Failed WebOS experiment cost HP $3.3 Billion - wavephorm
http://techcrunch.com/2011/11/21/hps-failed-webos-experiment-cost-them-3-3-billion-but-whats-next/

======
ChuckMcM
Most people I know, have at least one person they met professionally who was a
'dud' at one company and a 'star' at a different company. The difference was
how the company utilized their skills and empowered their environment.

I find products have a similar sort of way about them, sometimes a product
that is a 'dud' in one company, the same idea is a runaway success in another.
Perhaps the most cogent example of this would be the TabletPC vs the iPad. (I
could have as easily picked the Palm Pilot and the Newton Messagepad) product
concepts, product execution, and the ecosystem into which they are born all
have a huge impact on the success or failure of the result.

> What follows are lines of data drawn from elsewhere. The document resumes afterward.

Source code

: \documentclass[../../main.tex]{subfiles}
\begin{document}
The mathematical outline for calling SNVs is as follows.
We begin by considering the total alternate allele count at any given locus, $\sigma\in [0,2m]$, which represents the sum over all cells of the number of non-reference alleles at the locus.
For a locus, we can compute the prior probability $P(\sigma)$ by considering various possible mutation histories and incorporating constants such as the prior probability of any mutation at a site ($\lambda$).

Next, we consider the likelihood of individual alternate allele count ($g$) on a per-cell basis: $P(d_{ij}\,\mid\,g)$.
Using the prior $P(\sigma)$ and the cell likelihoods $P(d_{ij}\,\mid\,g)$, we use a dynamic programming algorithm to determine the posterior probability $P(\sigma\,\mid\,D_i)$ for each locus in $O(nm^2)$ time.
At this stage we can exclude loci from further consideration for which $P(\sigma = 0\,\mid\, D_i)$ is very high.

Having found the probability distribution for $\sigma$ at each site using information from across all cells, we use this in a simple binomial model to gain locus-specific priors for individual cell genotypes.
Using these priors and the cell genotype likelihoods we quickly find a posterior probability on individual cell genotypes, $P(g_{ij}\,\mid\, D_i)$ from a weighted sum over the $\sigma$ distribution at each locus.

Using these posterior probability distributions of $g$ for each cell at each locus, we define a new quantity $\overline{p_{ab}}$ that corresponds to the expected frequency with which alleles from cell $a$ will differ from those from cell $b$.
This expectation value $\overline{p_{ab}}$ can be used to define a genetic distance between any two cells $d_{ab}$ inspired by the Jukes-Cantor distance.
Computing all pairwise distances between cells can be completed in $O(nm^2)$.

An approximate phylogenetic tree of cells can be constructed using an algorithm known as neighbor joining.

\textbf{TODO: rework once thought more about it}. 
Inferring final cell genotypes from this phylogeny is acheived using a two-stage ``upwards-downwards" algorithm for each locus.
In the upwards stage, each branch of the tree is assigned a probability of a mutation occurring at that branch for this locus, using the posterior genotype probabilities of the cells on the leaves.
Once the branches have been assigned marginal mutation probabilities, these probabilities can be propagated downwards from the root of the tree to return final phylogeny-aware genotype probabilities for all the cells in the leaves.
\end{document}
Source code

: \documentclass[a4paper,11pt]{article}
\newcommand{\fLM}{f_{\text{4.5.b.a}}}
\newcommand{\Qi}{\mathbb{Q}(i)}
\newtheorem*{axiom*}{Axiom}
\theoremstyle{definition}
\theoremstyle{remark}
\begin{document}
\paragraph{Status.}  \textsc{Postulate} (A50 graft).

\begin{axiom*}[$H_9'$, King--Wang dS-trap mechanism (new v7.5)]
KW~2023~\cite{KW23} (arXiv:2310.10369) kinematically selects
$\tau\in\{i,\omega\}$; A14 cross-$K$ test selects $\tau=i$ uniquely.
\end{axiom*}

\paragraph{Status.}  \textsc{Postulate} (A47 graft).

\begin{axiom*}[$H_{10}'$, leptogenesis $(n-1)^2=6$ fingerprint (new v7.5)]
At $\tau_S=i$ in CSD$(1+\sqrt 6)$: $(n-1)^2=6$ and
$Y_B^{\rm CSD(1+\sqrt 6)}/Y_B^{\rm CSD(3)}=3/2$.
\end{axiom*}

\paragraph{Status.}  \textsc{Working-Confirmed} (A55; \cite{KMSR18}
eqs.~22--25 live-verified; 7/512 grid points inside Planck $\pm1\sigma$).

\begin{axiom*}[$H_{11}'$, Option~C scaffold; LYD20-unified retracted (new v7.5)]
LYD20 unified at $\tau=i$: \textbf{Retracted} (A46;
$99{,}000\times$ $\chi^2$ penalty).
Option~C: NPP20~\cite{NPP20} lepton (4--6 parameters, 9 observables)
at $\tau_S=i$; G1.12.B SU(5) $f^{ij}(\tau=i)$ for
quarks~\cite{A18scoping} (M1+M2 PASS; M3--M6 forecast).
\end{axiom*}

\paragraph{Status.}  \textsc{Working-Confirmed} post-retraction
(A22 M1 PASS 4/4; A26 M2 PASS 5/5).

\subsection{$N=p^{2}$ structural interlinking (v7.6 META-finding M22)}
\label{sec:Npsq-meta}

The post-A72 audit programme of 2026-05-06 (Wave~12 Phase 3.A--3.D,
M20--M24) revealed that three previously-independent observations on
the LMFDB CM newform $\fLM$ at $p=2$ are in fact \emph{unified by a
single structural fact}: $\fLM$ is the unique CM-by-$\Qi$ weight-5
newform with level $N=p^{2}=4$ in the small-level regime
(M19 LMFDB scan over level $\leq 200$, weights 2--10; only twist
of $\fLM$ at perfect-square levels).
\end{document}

HP has a vision problem, I know its the 'what if' company but it does. I've
got a few hundred of their servers in a data center that need a BIOS update,
one of their suggestions? Use the 'Easy update' program on a DVD they would
send me. Seriously? Too many products at HP don't know what they want to be
(other than successful and cool, which is never something you make, they are
side effects of your execution)

At the end of the day WebOS and the Touchpad, were doomed by corporate host
they found themselves in. Not a lot of people remember how incensed Microsoft
was that people figured out how to hack the Kinect, they threatened to sue
people, now they brag about all the cool things people are doing with it. That
was an example of something that just barely escaped death at the hands of its
acquirer.

I'm sure HP wishes they had their $3.3B back, but I bet they would spend it
all again if they could figure out how to re-enable the company to execute on
new concepts.

------
cleverjake
Microsoft loses $1Bil a quarter on Bing. Failure is only when they stop
marketing.